Data for review: Begin

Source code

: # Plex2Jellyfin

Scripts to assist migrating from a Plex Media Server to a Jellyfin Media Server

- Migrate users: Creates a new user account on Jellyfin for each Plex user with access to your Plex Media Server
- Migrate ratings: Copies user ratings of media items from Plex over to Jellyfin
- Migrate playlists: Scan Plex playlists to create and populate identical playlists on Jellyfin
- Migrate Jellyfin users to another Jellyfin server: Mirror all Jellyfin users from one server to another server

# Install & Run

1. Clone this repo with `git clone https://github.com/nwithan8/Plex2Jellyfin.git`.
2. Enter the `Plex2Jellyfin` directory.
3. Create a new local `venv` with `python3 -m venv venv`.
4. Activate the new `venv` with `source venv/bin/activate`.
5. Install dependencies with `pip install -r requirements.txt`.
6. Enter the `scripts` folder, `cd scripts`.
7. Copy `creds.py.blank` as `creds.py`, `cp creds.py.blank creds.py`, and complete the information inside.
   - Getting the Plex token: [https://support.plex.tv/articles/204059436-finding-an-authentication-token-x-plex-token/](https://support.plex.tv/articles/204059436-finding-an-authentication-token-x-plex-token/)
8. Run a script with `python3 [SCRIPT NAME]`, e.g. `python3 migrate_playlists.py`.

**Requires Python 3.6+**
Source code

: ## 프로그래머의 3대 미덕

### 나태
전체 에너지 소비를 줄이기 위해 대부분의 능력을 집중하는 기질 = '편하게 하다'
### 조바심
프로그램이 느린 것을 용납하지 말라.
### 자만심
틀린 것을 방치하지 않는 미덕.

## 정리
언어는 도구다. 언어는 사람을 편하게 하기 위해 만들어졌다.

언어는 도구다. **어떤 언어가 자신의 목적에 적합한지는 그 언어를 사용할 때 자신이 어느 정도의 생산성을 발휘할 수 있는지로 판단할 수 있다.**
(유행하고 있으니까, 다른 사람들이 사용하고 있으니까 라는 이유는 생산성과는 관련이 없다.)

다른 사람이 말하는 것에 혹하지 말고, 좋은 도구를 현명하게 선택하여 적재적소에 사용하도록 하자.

Data for review: End

What the exercise asks: Make an exact copy of every line from the one with "언어는 도구다. 언어는 사람을 편하게 하기 위해 만들어졌다." to the end of the data, with the first and last of those lines included.

Result:
언어는 도구다. 언어는 사람을 편하게 하기 위해 만들어졌다.

언어는 도구다. **어떤 언어가 자신의 목적에 적합한지는 그 언어를 사용할 때 자신이 어느 정도의 생산성을 발휘할 수 있는지로 판단할 수 있다.**
(유행하고 있으니까, 다른 사람들이 사용하고 있으니까 라는 이유는 생산성과는 관련이 없다.)

다른 사람이 말하는 것에 혹하지 말고, 좋은 도구를 현명하게 선택하여 적재적소에 사용하도록 하자.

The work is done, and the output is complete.